Reward credit cards are used by card companies to compete with one another for the business of affluent consumers. Card issuers attempt to influence the purchase behaviors of cardholders with higher spending limits by rewarding them to spend more at merchant locations. And by most accounts they have been successful.
This spring marks the 5th anniversary of rewards Interchange. The decision to implement a higher rate for a rewards card verses a non-rewards card was introduced in response to a growing American Express market share. The competitive landscape in 2005 found MasterCard and Visa card issuers increasingly using rewards as a key component of their cardholder acquisition strategies in order to compete with AmEx for affluent consumers.
So in April 2005, both MasterCard and Visa established new reward card Interchange rate categories. Visa launched two card programs, Visa Traditional Rewards and Visa Signature, both with higher Interchange rates. The swiped CPS Rewards 1 Interchange rate was set at 1.65% + $0.10. Five years later that rate remains unchanged. What has changed is that there are more reward cards in the market. Issuing reward cards to more and more consumers has resulted in an overall increase in Interchange expenses for merchants.
Today reward credit cards are the new norm. And one frequently asked question we hear is why the costs of “reward” incentives are passed on to the retailer? Yet merchants only directly cover a portion of the actual reward benefit by paying slightly higher Interchange rates. Yes rates are higher but not high enough to cover all of the costs of the reward level which is mandated by the card companies in order for a credit card to qualify as a reward card.
In order to earn the higher Interchange from a reward card, the card issuer is required to meet an established rewards value threshold. This is the value that is returned to cardholders. In 2005, the minimum rewards value for a Visa Traditional Rewards card was to exceed 62 basis points while Visa Signature cards required 125 basis points as the minimum reward value.
This minimum value exceeds what merchants contribute. For example, on a Visa Traditional Rewards card, the merchant’s portion is only 11 basis points of the minimum reward value a card issuer must award -- the difference between a regular credit card (1.54% + 10 cents) and a rewards credit card (1.65% + 10 cents). Or put in other terms, the incremental costs to a retailer of accepting this rewards card is $1.10 per $1,000 in sales.
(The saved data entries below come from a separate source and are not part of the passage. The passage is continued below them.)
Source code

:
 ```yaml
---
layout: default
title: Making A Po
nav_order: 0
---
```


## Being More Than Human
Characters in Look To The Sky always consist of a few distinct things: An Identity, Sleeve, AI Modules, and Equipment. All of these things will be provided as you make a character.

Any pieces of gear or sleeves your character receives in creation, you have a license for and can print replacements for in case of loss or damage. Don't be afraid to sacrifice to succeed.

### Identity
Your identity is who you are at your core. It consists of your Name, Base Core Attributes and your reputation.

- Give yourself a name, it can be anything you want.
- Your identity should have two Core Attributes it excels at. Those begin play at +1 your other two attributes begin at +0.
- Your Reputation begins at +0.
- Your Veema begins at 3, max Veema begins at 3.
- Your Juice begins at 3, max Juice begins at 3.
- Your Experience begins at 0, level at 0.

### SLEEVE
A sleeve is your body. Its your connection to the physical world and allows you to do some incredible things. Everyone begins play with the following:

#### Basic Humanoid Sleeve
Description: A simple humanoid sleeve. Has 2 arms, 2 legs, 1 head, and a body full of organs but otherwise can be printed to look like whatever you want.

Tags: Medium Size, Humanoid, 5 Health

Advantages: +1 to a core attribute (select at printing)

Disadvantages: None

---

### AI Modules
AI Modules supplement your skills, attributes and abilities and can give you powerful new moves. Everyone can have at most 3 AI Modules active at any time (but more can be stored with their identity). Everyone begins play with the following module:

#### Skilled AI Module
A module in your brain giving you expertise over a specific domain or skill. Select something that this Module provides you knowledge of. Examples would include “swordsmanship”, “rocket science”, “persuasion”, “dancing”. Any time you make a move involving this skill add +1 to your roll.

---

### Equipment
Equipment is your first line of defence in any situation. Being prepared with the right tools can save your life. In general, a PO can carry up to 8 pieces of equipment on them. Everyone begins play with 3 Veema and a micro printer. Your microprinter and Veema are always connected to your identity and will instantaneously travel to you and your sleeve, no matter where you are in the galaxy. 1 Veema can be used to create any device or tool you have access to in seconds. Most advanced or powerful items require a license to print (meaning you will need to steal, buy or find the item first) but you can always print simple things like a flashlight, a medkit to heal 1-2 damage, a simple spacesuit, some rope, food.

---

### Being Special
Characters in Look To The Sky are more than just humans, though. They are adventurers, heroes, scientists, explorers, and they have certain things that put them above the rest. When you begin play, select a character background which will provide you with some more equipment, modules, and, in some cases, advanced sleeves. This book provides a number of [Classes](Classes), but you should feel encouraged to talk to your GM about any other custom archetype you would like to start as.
In fact, this is a common argument against rewards. Most articles talk about reward cards costing as much as 1% more than the cost of accepting standard credit cards and suggest that small local retailers often pay an even greater percentage. While unfortunately this may be true in some cases, it doesn’t need to be the case. Because most merchants are not on direct Interchange pass through, they face very expensive “Non-Qualified” surcharges. However, this is a completely different problem and not a case against reward cards.
All merchants would benefit from a merchant Interchange rate quote where a pass through pricing structure reduces the costs of reward card acceptance; especially for small merchants, where the real lesson on the 5th anniversary of reward card Interchange is to simply pay the reward Interchange - not “non-qualified” surcharge fees.
In a recent NY Times article, The Damage of Card Rewards, the author worries about being a “selfish consumer” because paying with a reward credit card creates a “a sort of reverse Robin Hood problem”, where the poor (apparently defined as people without a rewards credit card) pay subsidies to finance the rewards of the affluent.
From my viewpoint I don’t see the relatively small incremental increase in costs from credit to rewards credit as a major societal issue. Certainly it is not an issue requiring drastic measures like the TX wine shop referenced in the article who “offers a 5 percent discount to customers who use cash.’’ It appears that this merchant is operating on misinformation on the costs of credit and credit rewards.
While the debate will continue over the value of payment card acceptance and the associated costs; merchants, the media, the political class and the providers of merchant services would all be better served by having a greater understanding of the history and intricacies of the payment system.